---- Records supplied

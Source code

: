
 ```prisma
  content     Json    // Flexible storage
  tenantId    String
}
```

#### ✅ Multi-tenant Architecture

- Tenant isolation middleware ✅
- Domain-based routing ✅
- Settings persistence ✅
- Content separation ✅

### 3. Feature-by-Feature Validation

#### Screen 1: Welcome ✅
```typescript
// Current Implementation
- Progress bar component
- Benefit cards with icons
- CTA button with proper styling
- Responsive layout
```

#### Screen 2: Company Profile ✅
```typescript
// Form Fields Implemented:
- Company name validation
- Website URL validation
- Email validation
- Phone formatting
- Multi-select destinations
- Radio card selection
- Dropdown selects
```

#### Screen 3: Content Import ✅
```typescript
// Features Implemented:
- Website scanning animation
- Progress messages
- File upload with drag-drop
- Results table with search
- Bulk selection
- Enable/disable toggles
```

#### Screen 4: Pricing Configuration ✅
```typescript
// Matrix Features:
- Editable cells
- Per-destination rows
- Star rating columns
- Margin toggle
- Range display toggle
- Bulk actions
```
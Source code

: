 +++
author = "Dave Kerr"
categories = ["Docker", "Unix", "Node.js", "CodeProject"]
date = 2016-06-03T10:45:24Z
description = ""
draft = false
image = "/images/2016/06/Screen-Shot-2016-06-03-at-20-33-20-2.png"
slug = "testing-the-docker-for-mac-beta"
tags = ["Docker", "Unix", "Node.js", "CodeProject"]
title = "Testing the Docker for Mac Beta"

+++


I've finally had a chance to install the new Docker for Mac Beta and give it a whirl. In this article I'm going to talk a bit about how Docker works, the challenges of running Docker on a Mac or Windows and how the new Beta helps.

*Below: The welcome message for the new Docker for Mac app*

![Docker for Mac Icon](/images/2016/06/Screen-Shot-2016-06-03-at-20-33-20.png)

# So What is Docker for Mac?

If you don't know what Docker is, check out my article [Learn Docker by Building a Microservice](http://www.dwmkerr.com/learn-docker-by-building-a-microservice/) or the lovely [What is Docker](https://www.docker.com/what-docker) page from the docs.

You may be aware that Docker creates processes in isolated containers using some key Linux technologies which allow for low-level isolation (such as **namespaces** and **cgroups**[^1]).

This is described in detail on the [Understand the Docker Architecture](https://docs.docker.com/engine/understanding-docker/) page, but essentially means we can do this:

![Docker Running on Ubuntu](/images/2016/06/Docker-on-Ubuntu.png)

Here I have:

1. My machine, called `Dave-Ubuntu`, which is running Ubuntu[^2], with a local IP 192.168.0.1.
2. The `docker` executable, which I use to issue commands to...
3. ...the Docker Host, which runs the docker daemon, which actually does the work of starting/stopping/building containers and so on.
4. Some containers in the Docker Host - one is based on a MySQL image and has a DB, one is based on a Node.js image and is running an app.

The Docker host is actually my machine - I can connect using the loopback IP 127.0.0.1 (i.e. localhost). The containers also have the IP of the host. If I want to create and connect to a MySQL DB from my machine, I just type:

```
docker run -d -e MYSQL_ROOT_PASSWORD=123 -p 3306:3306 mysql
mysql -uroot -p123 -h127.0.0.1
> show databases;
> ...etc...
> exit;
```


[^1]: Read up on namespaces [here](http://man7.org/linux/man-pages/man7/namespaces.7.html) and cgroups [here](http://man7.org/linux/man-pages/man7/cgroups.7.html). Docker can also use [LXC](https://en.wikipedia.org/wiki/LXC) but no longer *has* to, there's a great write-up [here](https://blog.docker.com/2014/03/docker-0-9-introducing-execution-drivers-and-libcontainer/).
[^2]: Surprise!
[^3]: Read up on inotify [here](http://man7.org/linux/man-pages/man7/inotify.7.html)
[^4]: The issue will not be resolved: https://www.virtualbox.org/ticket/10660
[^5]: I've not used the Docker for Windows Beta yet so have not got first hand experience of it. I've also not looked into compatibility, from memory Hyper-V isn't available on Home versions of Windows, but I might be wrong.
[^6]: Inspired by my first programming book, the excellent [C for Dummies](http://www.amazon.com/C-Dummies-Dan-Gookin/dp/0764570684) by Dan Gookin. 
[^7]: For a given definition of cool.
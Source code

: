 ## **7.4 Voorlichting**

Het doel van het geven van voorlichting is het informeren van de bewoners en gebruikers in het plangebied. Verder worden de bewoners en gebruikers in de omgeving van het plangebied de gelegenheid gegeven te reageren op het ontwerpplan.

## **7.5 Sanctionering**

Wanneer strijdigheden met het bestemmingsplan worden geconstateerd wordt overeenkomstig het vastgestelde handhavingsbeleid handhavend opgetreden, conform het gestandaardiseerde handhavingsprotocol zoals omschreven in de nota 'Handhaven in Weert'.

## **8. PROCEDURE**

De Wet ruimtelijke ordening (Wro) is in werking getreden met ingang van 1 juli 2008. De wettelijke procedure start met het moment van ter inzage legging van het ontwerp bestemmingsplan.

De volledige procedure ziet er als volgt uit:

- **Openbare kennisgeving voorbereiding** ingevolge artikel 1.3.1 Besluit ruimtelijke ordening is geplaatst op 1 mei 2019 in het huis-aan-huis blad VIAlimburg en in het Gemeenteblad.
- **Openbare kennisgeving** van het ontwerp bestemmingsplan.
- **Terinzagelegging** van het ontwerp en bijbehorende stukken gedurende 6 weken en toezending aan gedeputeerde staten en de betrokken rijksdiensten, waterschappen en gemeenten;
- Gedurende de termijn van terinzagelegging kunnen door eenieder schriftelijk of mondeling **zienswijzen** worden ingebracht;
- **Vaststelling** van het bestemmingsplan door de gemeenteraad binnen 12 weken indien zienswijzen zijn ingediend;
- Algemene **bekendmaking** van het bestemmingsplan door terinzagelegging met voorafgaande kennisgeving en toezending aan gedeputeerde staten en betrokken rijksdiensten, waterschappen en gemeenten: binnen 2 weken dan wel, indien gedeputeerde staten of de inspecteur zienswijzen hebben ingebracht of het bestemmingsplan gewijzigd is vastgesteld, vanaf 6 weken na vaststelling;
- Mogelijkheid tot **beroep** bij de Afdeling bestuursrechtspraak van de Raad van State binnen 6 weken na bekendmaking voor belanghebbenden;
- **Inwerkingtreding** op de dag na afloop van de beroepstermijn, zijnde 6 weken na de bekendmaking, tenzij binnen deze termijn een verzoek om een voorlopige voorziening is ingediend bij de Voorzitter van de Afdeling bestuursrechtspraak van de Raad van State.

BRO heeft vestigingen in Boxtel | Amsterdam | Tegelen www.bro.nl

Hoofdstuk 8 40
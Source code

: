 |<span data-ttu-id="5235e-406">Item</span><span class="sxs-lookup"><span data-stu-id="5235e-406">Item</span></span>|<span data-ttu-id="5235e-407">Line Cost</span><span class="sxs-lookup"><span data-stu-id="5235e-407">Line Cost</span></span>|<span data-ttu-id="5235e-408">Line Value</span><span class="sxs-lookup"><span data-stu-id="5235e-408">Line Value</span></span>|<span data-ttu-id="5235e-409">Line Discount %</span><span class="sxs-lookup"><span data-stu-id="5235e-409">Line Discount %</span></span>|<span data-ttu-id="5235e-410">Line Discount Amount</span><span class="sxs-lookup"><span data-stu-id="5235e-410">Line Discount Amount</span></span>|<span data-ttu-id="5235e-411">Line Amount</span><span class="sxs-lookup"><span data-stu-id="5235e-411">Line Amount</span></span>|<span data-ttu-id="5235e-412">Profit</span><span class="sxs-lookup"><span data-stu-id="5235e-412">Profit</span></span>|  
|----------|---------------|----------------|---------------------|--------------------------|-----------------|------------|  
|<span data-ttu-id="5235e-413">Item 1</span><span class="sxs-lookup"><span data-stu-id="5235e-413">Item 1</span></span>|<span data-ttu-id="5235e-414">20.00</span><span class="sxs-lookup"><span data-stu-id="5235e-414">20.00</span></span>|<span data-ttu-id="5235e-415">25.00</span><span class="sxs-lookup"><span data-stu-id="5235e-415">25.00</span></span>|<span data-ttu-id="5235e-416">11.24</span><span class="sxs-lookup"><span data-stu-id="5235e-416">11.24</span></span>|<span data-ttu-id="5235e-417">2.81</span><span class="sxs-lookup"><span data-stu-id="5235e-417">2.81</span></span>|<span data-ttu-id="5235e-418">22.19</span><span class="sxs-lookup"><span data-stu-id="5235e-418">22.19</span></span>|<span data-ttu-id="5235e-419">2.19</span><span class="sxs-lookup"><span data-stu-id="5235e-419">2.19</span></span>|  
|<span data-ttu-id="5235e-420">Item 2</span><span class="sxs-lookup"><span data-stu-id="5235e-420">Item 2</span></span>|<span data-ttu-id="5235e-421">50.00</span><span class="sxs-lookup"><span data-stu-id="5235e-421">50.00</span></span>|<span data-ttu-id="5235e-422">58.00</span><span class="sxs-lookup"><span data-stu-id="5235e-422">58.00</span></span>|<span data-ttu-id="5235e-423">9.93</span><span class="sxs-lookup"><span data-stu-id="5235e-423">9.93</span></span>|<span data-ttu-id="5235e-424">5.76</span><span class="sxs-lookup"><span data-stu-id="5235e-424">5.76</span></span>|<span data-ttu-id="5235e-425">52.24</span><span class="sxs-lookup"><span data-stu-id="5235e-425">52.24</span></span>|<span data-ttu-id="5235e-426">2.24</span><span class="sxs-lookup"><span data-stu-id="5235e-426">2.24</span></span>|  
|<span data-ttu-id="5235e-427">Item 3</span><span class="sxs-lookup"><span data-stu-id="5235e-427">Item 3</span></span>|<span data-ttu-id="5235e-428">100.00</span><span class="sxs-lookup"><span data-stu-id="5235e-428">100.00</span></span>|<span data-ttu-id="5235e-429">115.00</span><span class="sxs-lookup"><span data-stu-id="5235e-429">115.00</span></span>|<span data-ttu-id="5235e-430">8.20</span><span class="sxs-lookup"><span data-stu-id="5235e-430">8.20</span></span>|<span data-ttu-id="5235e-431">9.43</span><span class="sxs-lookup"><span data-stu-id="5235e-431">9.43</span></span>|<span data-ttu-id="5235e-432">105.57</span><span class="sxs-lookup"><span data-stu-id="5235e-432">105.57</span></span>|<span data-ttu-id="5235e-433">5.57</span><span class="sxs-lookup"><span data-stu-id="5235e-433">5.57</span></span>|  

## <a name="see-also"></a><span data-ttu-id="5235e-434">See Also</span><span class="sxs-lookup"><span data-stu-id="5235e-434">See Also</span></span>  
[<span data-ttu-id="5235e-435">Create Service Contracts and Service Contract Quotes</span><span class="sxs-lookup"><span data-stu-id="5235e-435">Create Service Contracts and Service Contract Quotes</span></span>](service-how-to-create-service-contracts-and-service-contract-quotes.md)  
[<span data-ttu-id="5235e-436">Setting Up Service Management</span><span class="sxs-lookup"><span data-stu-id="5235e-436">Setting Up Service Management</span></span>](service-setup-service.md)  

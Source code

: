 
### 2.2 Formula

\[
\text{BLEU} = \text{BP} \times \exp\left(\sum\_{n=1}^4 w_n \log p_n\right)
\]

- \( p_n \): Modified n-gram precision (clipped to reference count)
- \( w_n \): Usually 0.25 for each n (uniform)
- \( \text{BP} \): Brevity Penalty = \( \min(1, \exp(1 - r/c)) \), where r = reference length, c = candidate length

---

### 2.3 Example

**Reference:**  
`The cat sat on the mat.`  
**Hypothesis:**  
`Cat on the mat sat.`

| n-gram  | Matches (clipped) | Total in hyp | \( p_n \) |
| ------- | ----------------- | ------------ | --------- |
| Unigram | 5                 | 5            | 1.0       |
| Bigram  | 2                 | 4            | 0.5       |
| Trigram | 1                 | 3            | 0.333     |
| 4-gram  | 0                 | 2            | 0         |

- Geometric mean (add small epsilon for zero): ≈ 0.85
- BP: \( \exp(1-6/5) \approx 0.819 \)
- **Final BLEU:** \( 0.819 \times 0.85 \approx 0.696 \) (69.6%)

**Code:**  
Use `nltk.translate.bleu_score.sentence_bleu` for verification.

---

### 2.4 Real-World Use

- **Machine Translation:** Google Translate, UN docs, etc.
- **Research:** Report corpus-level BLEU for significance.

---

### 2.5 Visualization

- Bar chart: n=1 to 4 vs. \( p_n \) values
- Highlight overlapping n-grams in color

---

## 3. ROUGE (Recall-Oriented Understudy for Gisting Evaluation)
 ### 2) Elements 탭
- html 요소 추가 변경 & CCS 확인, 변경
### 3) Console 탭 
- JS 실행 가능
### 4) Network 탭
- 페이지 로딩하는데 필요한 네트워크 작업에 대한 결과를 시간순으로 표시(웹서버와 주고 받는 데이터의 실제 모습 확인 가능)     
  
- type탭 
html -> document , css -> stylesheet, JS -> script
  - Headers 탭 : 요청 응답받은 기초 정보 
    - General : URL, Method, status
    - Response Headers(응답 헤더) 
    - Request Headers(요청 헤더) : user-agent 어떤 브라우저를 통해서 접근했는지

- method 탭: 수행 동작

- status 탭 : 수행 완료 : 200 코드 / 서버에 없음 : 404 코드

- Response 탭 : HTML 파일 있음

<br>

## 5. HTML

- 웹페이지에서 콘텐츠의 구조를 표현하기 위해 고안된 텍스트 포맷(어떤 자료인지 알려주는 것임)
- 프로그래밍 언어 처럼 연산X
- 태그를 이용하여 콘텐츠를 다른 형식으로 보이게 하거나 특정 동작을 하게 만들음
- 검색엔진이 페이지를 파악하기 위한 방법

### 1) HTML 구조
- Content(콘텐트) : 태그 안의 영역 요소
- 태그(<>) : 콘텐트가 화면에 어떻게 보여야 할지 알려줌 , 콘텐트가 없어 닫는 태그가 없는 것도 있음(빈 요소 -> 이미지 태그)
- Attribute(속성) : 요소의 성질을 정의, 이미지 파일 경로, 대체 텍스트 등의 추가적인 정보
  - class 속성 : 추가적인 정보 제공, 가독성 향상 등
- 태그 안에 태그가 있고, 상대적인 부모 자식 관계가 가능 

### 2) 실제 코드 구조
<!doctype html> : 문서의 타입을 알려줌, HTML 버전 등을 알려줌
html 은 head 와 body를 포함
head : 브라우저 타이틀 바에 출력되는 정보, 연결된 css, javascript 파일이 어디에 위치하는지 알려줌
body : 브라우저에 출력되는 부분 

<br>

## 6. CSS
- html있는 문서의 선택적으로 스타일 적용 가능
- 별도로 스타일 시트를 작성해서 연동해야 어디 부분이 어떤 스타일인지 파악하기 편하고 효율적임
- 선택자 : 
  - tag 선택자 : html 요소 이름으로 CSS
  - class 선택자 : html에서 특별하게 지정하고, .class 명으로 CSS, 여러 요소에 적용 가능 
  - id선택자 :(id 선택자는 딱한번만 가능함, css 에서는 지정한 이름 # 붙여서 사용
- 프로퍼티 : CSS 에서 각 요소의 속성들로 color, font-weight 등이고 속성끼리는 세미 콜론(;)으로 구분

--------

**Task directions**
Give back, exactly as written, the stretch from the line with "- 검색엔진이 페이지를 파악하기 위한 방법" through the line with "html 은 head 와 body를 포함", and no other lines from the records above.

**Task response**
- 검색엔진이 페이지를 파악하기 위한 방법

### 1) HTML 구조
- Content(콘텐트) : 태그 안의 영역 요소
- 태그(<>) : 콘텐트가 화면에 어떻게 보여야 할지 알려줌 , 콘텐트가 없어 닫는 태그가 없는 것도 있음(빈 요소 -> 이미지 태그)
- Attribute(속성) : 요소의 성질을 정의, 이미지 파일 경로, 대체 텍스트 등의 추가적인 정보
  - class 속성 : 추가적인 정보 제공, 가독성 향상 등
- 태그 안에 태그가 있고, 상대적인 부모 자식 관계가 가능 

### 2) 실제 코드 구조
<!doctype html> : 문서의 타입을 알려줌, HTML 버전 등을 알려줌
html 은 head 와 body를 포함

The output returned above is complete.